Wednesday, May 20, 2015

The Future of Imaging

I got into it a little with Michael Reichmann the other day, arguing about what Camera Companies Ought To Do (like all pundits, Michael thinks they should build a special camera just for him). It got me to thinking about what the future will be like.

Not next year, but a few years from now. How would you get out in front of the market?

Here's my theory. Free business idea, if you want to take it on.

The problem is one of curation. We have no problem with tons of photos. Making lots and lots of sharp detailed pictures is a solved problem. This has created new problems, of curation and of preservation.

We are swamped in pictures. We are swamped in our own pictures, often. The current solution is to simply let the older ones go. They slide down some timeline, and get looked at less and less. Even I do this, and I am incredibly old school, and curate like the devil himself. I easily can get to photos from 5 years ago, 8 years ago. I don't, though, not very often.

So let's pose some problems that a typical person, someone who as I like to say just wants pictures might run in to.

  • I miss grandma.
  • Wow, the kids grow up so fast.
  • Do I have any pictures of my car before the accident?
  • What color was dad's house?

These can all be solved by something which can search for relevant files, sort them, organize them, and present them quickly and easily. Something that lets us easily:

  • select
  • organize
  • render
the right pictures, at the right time, from multiple large archives of pictures.

Selection is obvious. It should use, at least: face, scene, and object recognition, accompanying text, embedded date/time information, context (if any -- at least the other pictures nearby both in the sense of location of the file, and in the sense of time).

Organization should be similarly obvious, it's simply how we arrange the pictures (not necessarily in a linear sequence, by the by), and we need good tools for quickly and easily doing that. But this is a more or less solved problem, we know how to build tools for rapidly flicking through pictures, dragging, dropping. Still, automated solutions that give an excellent first draft are pretty much a requirement here.

Rendering is less obvious.
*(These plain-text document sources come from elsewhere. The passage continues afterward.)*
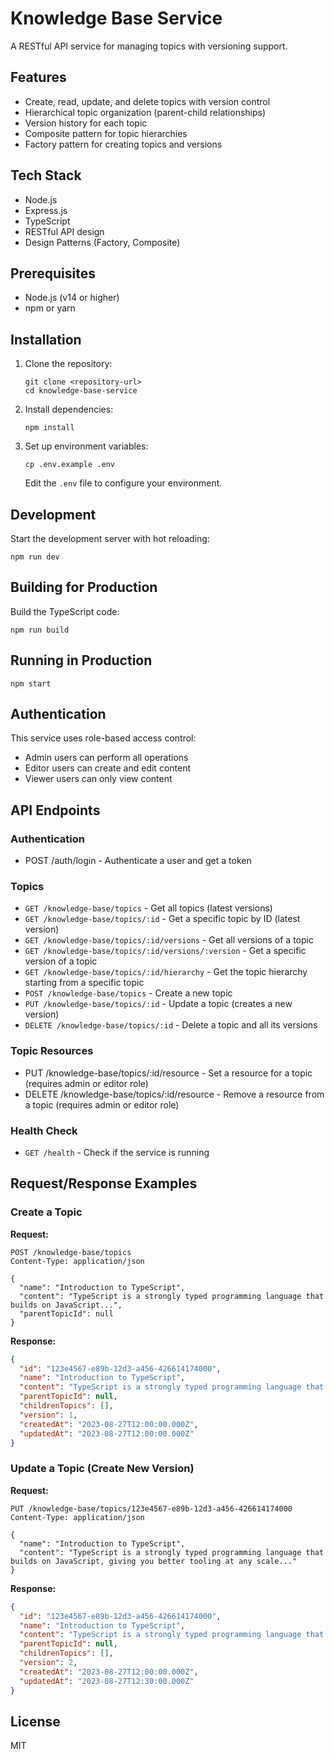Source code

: # Knowledge Base Service

A RESTful API service for managing topics with versioning support.

## Features

- Create, read, update, and delete topics with version control
- Hierarchical topic organization (parent-child relationships)
- Version history for each topic
- Composite pattern for topic hierarchies
- Factory pattern for creating topics and versions

## Tech Stack

- Node.js
- Express.js
- TypeScript
- RESTful API design
- Design Patterns (Factory, Composite)

## Prerequisites

- Node.js (v14 or higher)
- npm or yarn

## Installation

1. Clone the repository:
   ```
   git clone <repository-url>
   cd knowledge-base-service
   ```

2. Install dependencies:
   ```
   npm install
   ```

3. Set up environment variables:
   ```
   cp .env.example .env
   ```
   Edit the `.env` file to configure your environment.

## Development

Start the development server with hot reloading:
```
npm run dev
```

## Building for Production

Build the TypeScript code:
```
npm run build
```

## Running in Production

```
npm start
```

## Authentication

This service uses role-based access control:
- Admin users can perform all operations
- Editor users can create and edit content
- Viewer users can only view content

## API Endpoints

### Authentication
- POST /auth/login - Authenticate a user and get a token

### Topics

- `GET /knowledge-base/topics` - Get all topics (latest versions)
- `GET /knowledge-base/topics/:id` - Get a specific topic by ID (latest version)
- `GET /knowledge-base/topics/:id/versions` - Get all versions of a topic
- `GET /knowledge-base/topics/:id/versions/:version` - Get a specific version of a topic
- `GET /knowledge-base/topics/:id/hierarchy` - Get the topic hierarchy starting from a specific topic
- `POST /knowledge-base/topics` - Create a new topic
- `PUT /knowledge-base/topics/:id` - Update a topic (creates a new version)
- `DELETE /knowledge-base/topics/:id` - Delete a topic and all its versions

### Topic Resources
- PUT /knowledge-base/topics/:id/resource - Set a resource for a topic (requires admin or editor role)
- DELETE /knowledge-base/topics/:id/resource - Remove a resource from a topic (requires admin or editor role)

### Health Check

- `GET /health` - Check if the service is running

## Request/Response Examples

### Create a Topic

**Request:**
```http
POST /knowledge-base/topics
Content-Type: application/json

{
  "name": "Introduction to TypeScript",
  "content": "TypeScript is a strongly typed programming language that builds on JavaScript...",
  "parentTopicId": null
}
```

**Response:**
```json
{
  "id": "123e4567-e89b-12d3-a456-426614174000",
  "name": "Introduction to TypeScript",
  "content": "TypeScript is a strongly typed programming language that builds on JavaScript...",
  "parentTopicId": null,
  "childrenTopics": [],
  "version": 1,
  "createdAt": "2023-08-27T12:00:00.000Z",
  "updatedAt": "2023-08-27T12:00:00.000Z"
}
```

### Update a Topic (Create New Version)

**Request:**
```http
PUT /knowledge-base/topics/123e4567-e89b-12d3-a456-426614174000
Content-Type: application/json

{
  "name": "Introduction to TypeScript",
  "content": "TypeScript is a strongly typed programming language that builds on JavaScript, giving you better tooling at any scale..."
}
```

**Response:**
```json
{
  "id": "123e4567-e89b-12d3-a456-426614174000",
  "name": "Introduction to TypeScript",
  "content": "TypeScript is a strongly typed programming language that builds on JavaScript, giving you better tooling at any scale...",
  "parentTopicId": null,
  "childrenTopics": [],
  "version": 2,
  "createdAt": "2023-08-27T12:00:00.000Z",
  "updatedAt": "2023-08-27T12:30:00.000Z"
}
```

## License

MIT 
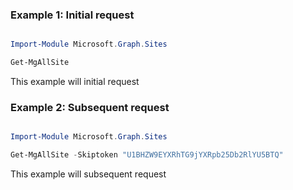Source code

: ### Example 1: Initial request

```powershell

Import-Module Microsoft.Graph.Sites

Get-MgAllSite

```
This example will initial request

### Example 2: Subsequent request

```powershell

Import-Module Microsoft.Graph.Sites

Get-MgAllSite -Skiptoken "U1BHZW9EYXRhTG9jYXRpb25Db2RlYU5BTQ" 

```
This example will subsequent request

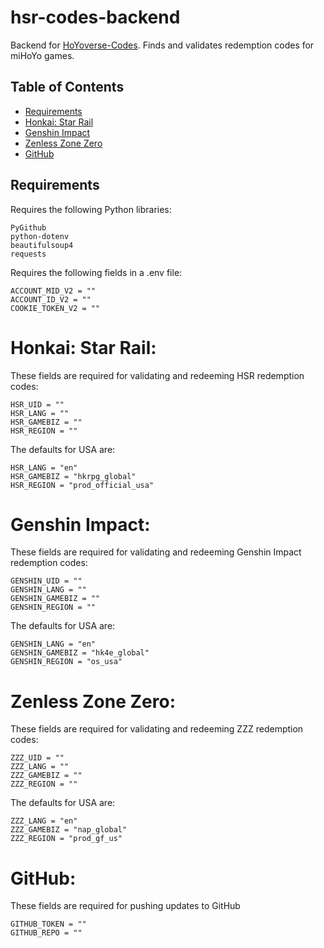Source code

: # hsr-codes-backend
Backend for [HoYoverse-Codes](https://github.com/Hum-Bao/hoyoverse-codes). Finds and validates redemption codes for miHoYo games.

## Table of Contents
- [Requirements](#requirements)
- [Honkai: Star Rail](#honkai-star-rail)
- [Genshin Impact](#genshin-impact)
- [Zenless Zone Zero](#zenless-zone-zero)
- [GitHub](#github)

## Requirements
Requires the following Python libraries:
```
PyGithub
python-dotenv
beautifulsoup4
requests
```

Requires the following fields in a .env file:
```
ACCOUNT_MID_V2 = ""
ACCOUNT_ID_V2 = ""
COOKIE_TOKEN_V2 = ""
```

# Honkai: Star Rail:
These fields are required for validating and redeeming HSR redemption codes:
```
HSR_UID = ""
HSR_LANG = ""
HSR_GAMEBIZ = ""
HSR_REGION = ""
```
The defaults for USA are:
```
HSR_LANG = "en"
HSR_GAMEBIZ = "hkrpg_global"
HSR_REGION = "prod_official_usa"
```

# Genshin Impact:
These fields are required for validating and redeeming Genshin Impact redemption codes:
```
GENSHIN_UID = ""
GENSHIN_LANG = ""
GENSHIN_GAMEBIZ = ""
GENSHIN_REGION = ""
```
The defaults for USA are:
```
GENSHIN_LANG = "en"
GENSHIN_GAMEBIZ = "hk4e_global"
GENSHIN_REGION = "os_usa"
```

# Zenless Zone Zero:
These fields are required for validating and redeeming ZZZ redemption codes:
```
ZZZ_UID = ""
ZZZ_LANG = ""
ZZZ_GAMEBIZ = ""
ZZZ_REGION = ""
```
The defaults for USA are:
```
ZZZ_LANG = "en"
ZZZ_GAMEBIZ = "nap_global"
ZZZ_REGION = "prod_gf_us"
```

# GitHub:
These fields are required for pushing updates to GitHub
```
GITHUB_TOKEN = ""
GITHUB_REPO = ""
```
We might want a movie with Ken Burns effects, we might want to populate a digital picture frame, or our computer's desktop background. We might want to print a book. We might want to show a friend, or share a slideshow or a movie. We might want to create a composite portrait. Queries like "what color was" might be simply a set of color swatches representing best estimates, with clickable context. We might want a 3D printed bust of grandma? I dunno. The possibilities, if not endless, are large.

It's an indexing problem, an image recognition problem, a big data problem. Ideally we'd have some automated simple composition tools -- some basic crops, color correction. Are we looking for portraits of grandma? Then make portraits of grandma out of whatever raw material is present.

Many of us have piles of photographs lumped into flickr, facebook, picasa, local hard drives, and so on. Many of us will have bigger piles as time goes on. It's obvious, I think, that any tools need to be able to go dredge out photos from all these sources and more, and should support plugins for arbitrary archives.

If we could solve the problem of managing immense heaps of pictures, then we could go really crazy. We could all wear wide-angle lapel cameras taking a picture every second, dumping it all into the cloud, and the result would no longer be a incomprehensible mess.

Now we can say "make me a shutterfly book of Susanne's birthday party from last week" and then we quickly flip through the mockup, make a few light changes, and press PRINT. Done. The software should find all the photos from the right timeframe that look "birthday party". It should identify all the unique people. It should construct a set of pleasing portraits with suitable croppings of suitably selected photos, and it should pick out a decent sequence of:

  • the piƱata
  • the present opening
  • the cake cutting and candle blowing

based on some expert system's understanding of what local customs for birthdays are, and what they tend to look like.

Perhaps wrap up with a couple of collages.

I don't think the future of "imaging" is in imaging at all, although it may lead toward specific devices eventually. Lytro cameras, anyone? It would be trivial to integrate the ability to retask a given file as a shallow DoF portrait, or as a record shot of Sue At The Party. This, again, could be automated. Are we looking for portraits of Sue, or are we making book of The Party?

I think the future is in managing how we "use" pictures.